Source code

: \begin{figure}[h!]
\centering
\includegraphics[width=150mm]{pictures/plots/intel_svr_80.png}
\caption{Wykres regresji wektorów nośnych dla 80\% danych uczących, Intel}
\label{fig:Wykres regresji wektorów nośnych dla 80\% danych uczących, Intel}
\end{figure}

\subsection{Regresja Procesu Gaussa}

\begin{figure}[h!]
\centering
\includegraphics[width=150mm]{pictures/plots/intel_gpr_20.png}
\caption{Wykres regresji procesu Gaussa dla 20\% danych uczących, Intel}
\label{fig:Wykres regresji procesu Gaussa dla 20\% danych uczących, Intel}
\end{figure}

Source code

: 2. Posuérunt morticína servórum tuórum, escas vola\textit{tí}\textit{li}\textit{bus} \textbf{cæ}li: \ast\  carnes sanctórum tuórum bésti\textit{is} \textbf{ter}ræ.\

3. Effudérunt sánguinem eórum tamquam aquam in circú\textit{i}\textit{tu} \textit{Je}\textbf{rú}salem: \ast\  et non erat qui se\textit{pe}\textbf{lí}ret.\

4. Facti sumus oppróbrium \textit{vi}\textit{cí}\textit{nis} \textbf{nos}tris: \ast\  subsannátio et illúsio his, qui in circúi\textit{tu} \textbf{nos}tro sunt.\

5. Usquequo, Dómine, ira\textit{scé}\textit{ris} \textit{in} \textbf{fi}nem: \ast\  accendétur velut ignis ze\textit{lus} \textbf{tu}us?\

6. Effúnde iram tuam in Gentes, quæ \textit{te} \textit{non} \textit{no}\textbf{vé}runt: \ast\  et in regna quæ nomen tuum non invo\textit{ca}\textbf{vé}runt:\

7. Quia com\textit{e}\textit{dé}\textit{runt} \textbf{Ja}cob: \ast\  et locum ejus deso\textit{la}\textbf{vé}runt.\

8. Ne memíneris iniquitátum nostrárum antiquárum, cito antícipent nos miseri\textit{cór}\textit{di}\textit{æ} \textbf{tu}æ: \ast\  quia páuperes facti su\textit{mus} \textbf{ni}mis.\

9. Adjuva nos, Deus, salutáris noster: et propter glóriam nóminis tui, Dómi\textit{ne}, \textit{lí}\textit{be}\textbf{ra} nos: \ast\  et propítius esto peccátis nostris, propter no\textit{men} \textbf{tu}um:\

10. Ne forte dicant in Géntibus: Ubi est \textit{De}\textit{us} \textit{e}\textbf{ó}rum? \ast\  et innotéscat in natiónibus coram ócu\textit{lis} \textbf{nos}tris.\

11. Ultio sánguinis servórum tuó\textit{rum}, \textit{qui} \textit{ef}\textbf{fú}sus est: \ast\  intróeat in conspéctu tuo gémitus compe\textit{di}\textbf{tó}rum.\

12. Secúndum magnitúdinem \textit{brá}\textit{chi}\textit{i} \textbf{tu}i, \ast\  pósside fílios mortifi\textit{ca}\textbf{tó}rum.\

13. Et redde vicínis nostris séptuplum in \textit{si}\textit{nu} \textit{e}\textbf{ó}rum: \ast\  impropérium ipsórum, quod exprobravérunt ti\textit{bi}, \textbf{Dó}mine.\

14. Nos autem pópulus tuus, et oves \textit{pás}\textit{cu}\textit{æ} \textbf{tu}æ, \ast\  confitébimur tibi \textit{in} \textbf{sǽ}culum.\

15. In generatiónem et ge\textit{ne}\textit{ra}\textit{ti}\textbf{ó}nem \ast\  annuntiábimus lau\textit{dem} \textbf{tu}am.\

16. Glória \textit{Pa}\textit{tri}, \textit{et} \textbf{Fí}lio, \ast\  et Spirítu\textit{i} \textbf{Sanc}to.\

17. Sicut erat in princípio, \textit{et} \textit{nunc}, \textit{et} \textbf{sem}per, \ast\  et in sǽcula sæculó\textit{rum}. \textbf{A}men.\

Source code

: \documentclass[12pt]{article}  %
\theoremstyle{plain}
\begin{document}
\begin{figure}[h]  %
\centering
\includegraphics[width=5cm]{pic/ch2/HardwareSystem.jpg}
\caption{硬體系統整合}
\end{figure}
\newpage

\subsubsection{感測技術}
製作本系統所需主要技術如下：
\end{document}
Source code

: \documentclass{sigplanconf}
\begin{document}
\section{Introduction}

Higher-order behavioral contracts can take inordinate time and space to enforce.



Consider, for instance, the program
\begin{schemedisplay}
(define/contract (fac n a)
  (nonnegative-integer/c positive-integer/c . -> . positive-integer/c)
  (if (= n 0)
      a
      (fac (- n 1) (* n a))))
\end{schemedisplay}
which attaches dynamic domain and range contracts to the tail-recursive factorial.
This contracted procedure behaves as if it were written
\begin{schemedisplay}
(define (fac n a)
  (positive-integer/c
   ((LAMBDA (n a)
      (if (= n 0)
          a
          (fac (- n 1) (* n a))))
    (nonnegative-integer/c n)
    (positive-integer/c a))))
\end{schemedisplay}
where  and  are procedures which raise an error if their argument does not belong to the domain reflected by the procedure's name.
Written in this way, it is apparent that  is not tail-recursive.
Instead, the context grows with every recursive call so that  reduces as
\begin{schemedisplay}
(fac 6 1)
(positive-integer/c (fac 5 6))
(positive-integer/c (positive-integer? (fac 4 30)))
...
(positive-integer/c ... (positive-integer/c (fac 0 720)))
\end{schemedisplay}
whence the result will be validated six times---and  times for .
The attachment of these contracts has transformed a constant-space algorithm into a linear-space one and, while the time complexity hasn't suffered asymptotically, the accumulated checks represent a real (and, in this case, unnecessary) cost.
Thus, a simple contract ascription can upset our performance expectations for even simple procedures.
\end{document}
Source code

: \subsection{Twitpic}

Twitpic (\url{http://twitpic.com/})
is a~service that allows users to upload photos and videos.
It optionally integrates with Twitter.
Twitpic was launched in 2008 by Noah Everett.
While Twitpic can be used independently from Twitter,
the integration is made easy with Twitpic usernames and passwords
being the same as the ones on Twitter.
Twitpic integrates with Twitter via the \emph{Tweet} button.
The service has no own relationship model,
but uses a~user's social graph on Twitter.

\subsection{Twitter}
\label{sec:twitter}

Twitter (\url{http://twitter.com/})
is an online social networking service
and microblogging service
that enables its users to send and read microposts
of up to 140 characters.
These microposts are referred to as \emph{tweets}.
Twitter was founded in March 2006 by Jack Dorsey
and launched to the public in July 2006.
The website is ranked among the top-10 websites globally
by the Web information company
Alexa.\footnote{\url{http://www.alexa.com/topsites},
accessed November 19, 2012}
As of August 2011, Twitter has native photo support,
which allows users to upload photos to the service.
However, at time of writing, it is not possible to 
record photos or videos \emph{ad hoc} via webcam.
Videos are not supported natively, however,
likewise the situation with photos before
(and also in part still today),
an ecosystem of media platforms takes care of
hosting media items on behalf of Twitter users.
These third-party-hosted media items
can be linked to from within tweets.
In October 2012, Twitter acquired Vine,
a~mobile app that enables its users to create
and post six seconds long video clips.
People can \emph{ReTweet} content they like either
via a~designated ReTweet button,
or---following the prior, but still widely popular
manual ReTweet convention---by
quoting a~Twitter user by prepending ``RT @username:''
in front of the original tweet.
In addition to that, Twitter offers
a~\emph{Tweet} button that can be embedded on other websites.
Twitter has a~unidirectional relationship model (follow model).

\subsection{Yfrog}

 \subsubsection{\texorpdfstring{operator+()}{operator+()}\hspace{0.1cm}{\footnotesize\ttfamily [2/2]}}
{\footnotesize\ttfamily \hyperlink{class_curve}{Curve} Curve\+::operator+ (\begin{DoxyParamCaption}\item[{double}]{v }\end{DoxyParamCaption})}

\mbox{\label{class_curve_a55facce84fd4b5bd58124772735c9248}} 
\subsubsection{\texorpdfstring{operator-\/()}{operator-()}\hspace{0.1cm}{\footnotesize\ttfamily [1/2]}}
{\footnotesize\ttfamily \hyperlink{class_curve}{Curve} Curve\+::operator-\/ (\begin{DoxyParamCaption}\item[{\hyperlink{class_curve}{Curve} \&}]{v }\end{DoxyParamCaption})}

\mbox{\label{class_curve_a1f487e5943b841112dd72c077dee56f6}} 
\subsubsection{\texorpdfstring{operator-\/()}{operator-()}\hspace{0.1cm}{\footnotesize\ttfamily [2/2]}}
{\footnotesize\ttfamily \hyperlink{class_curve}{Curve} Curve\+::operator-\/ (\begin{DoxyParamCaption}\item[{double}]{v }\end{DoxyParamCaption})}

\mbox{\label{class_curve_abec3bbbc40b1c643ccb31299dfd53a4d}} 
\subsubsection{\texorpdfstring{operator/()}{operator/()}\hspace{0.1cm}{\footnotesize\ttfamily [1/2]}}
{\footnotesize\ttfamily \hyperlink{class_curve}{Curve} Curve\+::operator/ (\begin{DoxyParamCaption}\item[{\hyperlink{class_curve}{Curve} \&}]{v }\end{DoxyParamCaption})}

+-------+

WHAT YOU ARE ASKED TO DO> State how many lines of the data above contain the string "Twitpic", leaving out everything but the number.

OUTPUT FOR THIS TASK> 6